Wherever the string "Finanzminister" appears in the records, return the line that holds it.

########

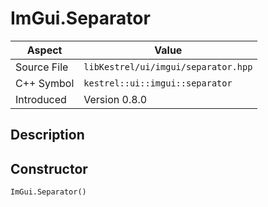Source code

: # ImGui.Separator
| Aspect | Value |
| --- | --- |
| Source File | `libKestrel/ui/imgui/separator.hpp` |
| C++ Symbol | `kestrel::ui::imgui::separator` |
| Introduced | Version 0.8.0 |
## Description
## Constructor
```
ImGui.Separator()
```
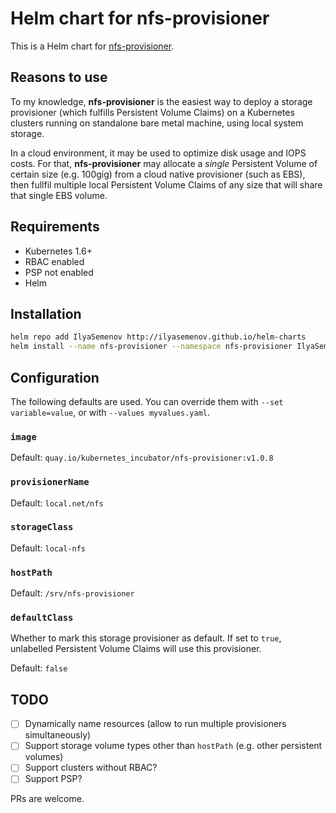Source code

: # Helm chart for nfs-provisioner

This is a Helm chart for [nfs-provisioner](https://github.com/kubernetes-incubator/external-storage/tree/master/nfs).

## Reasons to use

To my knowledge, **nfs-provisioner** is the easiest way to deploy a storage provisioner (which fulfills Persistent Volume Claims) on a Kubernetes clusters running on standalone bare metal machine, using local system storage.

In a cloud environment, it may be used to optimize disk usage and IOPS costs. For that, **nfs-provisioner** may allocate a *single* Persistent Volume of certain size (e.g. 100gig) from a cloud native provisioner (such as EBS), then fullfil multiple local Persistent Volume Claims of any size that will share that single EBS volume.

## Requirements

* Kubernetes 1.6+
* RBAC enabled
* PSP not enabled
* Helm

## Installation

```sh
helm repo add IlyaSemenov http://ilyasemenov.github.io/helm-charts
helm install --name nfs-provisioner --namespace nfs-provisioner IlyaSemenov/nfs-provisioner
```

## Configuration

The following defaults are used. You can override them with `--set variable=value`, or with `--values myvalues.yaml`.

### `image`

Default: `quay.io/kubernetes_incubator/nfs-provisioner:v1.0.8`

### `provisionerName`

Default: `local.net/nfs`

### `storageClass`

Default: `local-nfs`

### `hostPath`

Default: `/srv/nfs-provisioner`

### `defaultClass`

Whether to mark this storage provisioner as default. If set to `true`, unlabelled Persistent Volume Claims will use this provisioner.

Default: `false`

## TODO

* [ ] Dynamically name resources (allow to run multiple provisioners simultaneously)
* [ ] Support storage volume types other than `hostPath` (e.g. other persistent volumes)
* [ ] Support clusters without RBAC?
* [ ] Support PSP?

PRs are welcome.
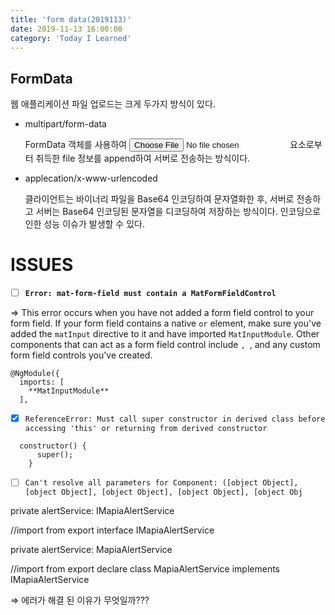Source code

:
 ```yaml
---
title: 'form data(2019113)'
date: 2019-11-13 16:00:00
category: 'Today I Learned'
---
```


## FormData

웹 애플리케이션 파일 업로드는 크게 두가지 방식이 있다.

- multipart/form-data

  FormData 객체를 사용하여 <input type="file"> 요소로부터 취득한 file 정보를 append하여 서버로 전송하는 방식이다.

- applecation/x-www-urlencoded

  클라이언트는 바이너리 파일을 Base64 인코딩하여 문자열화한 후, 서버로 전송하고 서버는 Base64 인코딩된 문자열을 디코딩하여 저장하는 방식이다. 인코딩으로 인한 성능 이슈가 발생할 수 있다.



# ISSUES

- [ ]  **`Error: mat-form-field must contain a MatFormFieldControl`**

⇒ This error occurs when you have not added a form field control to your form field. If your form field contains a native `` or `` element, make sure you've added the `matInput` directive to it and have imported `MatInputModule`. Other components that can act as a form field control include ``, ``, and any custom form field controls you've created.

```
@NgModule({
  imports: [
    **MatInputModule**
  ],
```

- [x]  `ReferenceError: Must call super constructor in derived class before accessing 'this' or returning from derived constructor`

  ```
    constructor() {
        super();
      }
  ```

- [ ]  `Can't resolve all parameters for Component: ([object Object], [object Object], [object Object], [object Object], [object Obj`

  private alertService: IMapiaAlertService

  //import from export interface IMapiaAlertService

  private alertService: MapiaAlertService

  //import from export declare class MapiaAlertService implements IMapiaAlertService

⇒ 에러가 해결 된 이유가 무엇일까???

########

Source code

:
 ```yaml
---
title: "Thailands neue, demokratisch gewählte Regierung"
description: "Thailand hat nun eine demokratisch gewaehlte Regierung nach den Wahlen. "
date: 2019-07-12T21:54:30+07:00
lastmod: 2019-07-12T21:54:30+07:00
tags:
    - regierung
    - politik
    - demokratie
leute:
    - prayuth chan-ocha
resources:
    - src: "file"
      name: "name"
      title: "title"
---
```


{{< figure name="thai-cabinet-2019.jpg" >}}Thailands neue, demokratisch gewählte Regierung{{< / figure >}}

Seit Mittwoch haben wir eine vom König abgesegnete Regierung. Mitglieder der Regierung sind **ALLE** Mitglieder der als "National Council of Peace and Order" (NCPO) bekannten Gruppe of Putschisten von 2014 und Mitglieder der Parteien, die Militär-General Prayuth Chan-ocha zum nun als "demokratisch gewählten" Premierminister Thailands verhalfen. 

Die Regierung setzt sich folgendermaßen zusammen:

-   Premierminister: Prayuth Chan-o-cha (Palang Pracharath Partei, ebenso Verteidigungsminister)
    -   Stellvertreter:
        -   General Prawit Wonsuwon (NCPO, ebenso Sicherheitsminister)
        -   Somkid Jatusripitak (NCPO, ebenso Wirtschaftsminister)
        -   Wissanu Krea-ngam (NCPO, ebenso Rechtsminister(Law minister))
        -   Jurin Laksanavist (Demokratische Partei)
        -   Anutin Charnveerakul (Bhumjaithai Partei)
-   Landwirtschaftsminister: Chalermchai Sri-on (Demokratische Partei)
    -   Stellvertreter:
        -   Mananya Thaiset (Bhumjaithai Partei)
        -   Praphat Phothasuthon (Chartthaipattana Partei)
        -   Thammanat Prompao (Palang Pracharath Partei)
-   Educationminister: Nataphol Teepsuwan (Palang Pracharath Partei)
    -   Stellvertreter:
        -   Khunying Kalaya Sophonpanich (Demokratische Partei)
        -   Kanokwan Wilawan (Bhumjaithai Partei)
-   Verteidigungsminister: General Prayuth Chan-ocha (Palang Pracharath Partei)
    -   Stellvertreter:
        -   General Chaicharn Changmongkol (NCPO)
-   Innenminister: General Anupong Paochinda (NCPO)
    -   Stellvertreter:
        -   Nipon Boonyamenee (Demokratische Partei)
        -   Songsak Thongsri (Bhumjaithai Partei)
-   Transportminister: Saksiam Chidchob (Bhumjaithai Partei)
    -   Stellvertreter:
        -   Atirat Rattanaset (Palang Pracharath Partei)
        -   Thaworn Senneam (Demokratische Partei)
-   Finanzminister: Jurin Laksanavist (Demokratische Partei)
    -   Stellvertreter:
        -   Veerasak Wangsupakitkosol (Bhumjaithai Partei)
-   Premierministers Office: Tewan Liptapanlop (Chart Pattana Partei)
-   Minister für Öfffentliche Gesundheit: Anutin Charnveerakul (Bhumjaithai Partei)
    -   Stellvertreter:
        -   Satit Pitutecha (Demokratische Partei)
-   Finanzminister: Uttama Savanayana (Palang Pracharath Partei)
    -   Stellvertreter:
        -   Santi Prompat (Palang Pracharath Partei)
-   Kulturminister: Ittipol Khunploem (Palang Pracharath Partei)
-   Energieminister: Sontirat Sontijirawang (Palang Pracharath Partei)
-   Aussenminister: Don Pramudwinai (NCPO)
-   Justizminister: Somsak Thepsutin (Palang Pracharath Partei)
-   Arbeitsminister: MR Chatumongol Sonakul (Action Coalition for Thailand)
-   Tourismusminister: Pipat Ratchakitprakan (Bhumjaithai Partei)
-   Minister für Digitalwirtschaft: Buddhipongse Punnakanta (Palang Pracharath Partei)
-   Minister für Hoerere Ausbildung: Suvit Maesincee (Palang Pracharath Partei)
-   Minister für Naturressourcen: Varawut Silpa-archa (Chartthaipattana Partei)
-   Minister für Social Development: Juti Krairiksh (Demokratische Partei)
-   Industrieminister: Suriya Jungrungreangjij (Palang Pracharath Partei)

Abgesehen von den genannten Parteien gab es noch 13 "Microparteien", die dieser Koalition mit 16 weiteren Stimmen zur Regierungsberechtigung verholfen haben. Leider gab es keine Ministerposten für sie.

########

Task solution.
-   Finanzminister: Jurin Laksanavist (Demokratische Partei)
-   Finanzminister: Uttama Savanayana (Palang Pracharath Partei)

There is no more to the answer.